About 90 Sacramento State students rallied to raise campus awareness of the effect that the U.S. Military is having on Iraq and Afghanistan.

The Rally for Peace, as the event was called, was held on Tuesday and put on by the Campus Progressive Alliance, a group seeking to promote social awareness among Sac State students.

The president of CPA, Mallory Fites, planned and organized the event, which gathered a fair amount of support from students. “I was pretty surprised. I was expecting around 50 people,” Fites said.

To Fites, it is very important for events such as the Rally for Peace to occur at the Sac State Campus.

“Our campus is pretty apathetic. I hope that changes,” Fites said.

In addition to the anti-war cause, CPA also advocates any cause that its members believe needs attention in order to promote positive change in the community.

CPA’s rally featured speakers, as well as many exhibits and tables put together by organizations offering information in the form of pamphlets and fliers on the negative effects of the U.S. Military involvement in the Middle East. The activists themselves also offered their views on the situation.

“We don’t even regard it as a war. We call it unlawful occupation,” said Stephen Pearcy, an activist who prefers not to be affiliated with a group or organization.

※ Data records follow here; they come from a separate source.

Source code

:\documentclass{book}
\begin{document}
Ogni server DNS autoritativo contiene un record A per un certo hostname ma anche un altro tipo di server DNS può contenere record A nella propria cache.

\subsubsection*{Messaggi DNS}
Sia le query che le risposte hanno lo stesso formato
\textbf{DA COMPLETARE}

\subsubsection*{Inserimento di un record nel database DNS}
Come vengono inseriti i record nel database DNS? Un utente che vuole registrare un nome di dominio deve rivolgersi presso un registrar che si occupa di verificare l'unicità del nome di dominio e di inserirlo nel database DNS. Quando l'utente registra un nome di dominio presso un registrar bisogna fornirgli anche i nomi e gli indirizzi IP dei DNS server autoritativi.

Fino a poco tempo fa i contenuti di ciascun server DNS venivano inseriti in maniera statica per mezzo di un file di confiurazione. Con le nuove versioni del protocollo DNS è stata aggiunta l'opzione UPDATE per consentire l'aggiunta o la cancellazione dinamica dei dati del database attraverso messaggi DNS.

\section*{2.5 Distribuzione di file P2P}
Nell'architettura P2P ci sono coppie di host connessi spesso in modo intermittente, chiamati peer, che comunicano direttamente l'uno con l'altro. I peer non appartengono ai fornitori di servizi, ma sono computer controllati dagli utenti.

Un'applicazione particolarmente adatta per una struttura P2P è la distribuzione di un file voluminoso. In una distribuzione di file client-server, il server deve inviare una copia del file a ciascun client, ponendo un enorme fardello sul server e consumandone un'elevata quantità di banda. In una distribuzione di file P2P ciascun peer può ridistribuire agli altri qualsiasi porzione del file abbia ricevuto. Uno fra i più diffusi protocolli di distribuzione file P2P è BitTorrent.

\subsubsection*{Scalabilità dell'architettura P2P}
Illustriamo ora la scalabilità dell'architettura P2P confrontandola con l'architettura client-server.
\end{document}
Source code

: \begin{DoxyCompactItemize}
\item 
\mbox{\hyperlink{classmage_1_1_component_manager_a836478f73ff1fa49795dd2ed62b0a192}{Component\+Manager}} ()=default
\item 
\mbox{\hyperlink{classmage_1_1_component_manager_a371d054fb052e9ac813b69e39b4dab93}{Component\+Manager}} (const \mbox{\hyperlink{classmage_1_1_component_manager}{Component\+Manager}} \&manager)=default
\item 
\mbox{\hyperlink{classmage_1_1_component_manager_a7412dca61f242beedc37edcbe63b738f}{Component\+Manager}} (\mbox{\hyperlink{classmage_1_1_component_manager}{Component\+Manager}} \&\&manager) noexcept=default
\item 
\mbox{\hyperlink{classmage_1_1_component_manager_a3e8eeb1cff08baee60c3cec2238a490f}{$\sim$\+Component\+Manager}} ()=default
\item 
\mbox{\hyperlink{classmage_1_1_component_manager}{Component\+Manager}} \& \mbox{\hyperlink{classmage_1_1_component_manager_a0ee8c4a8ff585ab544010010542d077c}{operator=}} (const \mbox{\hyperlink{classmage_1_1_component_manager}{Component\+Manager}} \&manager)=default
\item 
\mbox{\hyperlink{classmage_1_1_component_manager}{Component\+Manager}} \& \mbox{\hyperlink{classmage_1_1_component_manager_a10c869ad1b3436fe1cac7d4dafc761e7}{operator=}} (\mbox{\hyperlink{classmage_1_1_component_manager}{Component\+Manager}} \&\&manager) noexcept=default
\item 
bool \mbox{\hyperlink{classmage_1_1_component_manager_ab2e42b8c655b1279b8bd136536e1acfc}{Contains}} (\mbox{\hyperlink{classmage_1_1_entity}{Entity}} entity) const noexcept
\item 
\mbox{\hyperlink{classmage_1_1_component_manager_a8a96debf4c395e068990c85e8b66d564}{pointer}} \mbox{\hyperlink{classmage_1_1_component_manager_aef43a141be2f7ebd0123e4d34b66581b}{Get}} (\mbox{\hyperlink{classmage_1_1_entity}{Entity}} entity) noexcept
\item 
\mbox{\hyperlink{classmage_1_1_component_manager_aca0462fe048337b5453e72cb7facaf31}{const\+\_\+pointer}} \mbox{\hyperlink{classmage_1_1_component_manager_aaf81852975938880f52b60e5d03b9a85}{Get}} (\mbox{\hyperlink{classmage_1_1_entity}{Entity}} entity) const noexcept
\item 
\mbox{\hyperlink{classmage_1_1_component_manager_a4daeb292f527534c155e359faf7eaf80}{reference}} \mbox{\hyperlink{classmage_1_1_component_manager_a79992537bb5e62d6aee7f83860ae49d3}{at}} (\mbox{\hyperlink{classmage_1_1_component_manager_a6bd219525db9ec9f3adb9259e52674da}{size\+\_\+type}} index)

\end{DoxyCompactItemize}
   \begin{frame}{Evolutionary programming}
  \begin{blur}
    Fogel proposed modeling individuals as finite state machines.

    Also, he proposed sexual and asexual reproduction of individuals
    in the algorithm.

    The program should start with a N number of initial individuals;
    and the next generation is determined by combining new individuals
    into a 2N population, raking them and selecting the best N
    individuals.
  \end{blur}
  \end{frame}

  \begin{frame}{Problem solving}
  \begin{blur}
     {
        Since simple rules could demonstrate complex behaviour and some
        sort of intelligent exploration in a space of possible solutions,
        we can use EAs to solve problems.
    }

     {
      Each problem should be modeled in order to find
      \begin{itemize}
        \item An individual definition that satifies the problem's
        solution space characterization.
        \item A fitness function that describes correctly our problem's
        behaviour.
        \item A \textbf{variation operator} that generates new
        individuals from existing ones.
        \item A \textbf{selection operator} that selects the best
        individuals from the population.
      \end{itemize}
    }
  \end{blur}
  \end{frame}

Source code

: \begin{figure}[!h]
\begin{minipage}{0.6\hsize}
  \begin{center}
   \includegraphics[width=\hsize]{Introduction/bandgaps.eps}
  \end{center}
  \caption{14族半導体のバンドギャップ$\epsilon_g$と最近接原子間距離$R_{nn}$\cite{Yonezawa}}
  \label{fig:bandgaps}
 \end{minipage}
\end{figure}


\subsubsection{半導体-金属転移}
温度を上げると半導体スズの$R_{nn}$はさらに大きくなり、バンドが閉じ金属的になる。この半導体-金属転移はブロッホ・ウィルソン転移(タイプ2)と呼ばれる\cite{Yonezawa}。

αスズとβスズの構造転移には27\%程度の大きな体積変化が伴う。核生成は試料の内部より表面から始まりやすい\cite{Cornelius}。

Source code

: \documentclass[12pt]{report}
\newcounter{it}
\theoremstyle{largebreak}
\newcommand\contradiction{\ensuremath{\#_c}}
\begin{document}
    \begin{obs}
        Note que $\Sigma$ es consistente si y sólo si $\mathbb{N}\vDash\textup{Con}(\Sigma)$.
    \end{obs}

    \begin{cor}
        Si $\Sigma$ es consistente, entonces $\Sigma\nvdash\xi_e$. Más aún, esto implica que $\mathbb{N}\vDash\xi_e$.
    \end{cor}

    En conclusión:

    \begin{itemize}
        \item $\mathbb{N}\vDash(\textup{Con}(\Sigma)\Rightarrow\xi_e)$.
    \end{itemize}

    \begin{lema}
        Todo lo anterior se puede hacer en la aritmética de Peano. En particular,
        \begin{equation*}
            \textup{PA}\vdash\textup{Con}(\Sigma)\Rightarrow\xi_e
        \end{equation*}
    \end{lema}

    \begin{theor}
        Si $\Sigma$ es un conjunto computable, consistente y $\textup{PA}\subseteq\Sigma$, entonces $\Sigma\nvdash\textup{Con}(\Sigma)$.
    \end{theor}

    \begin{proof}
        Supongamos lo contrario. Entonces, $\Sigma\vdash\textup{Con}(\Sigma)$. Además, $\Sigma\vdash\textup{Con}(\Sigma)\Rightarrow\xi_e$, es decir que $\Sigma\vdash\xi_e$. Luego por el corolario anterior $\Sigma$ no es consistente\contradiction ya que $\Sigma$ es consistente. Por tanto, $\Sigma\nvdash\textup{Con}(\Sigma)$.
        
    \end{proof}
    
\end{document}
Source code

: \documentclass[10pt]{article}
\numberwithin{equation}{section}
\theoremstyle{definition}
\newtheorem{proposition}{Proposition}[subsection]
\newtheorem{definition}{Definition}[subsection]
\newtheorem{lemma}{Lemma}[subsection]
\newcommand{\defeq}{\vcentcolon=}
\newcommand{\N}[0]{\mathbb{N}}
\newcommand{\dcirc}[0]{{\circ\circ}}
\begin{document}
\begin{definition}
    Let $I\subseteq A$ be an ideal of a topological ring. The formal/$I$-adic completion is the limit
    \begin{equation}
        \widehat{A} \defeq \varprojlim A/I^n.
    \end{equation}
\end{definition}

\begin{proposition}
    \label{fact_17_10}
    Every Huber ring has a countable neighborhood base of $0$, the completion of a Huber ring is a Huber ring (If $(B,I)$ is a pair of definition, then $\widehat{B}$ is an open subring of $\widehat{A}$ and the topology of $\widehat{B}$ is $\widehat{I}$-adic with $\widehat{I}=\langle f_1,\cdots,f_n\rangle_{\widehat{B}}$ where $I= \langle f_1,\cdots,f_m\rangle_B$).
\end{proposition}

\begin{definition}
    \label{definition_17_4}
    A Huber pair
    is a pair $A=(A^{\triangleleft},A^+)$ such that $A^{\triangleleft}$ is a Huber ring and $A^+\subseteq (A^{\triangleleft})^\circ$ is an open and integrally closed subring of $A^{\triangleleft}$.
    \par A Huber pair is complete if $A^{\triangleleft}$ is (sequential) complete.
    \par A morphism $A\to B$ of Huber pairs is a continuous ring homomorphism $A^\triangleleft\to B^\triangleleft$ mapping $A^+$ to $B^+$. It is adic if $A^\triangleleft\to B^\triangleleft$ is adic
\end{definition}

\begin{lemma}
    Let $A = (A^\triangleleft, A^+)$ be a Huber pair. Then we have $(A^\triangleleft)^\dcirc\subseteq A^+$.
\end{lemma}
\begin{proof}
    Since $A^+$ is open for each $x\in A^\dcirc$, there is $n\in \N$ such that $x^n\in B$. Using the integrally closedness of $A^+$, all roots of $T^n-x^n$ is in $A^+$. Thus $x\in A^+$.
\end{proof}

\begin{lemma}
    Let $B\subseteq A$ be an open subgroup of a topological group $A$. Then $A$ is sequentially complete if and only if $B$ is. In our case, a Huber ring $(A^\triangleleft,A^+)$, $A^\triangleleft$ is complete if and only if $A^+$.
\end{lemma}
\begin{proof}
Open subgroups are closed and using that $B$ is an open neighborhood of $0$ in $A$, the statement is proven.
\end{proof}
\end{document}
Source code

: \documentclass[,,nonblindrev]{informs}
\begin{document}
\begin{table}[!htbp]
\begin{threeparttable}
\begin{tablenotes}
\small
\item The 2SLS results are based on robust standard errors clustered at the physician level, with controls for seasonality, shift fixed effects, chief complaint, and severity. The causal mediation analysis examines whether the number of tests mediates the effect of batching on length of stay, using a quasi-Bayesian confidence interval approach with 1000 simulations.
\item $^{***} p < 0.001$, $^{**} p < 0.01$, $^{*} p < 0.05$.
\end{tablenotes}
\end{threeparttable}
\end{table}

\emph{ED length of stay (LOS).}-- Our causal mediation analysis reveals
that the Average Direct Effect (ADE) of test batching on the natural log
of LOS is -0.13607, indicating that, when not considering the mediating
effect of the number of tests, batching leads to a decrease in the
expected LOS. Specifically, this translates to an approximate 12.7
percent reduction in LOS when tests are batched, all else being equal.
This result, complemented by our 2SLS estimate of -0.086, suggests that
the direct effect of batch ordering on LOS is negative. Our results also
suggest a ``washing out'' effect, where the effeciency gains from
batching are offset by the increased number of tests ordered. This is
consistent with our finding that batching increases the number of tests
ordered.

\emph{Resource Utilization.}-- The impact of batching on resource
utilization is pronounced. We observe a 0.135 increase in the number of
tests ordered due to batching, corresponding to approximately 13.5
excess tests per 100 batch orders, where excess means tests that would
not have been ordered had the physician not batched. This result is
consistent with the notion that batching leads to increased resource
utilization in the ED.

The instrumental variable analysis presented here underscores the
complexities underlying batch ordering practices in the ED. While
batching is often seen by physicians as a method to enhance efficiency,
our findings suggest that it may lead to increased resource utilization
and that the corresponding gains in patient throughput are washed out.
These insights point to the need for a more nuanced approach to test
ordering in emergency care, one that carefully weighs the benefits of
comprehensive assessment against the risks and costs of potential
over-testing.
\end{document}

Many of the speakers present shared this opinion on the U.S. Military involvement and told of the apparent suffering that Iraqi citizens are enduring.

“Under an occupation, people are oppressed. That is what we’re doing in Iraq,” Pearcy said.

A few of the exhibits at the rally offered students visuals on the effects of the war on the people of Iraq. One exhibit featured graphic photographs of dead and wounded Iraqi citizens.

“We just want people to be aware and learn about what’s going on?.[War] is not like what the recruiters tell you,” said artist Richard Jacobson.

Jacobson’s exhibit featured artistic renditions of cluster bombs and pastel colored grenades painted in Easter egg fashion. The real cluster bombs are responsible for the deaths of many civilians in countries that the U.S. Military has been involved with, Jacobson said.

The rally was also heavily decorated with colorful peace signs and slogans relating to the anti-war cause. However, not all of these visual aids evoked the reaction that CPA or the other organizations had planned. One rally attendee expressed great outrage at a poster on display at the Peace and Freedom Party table.

The poster had a picture of a military cemetery and read, “You can’t be all that you can be? when you’re dead.” The offended attendee, a veteran of the Iraq war, said that the poster was disrespectful to those soldiers who have lost their lives.

No other opposition to the rally was apparent at the event besides a single anonymous boo heard from the crowd during one speaker’s presentation.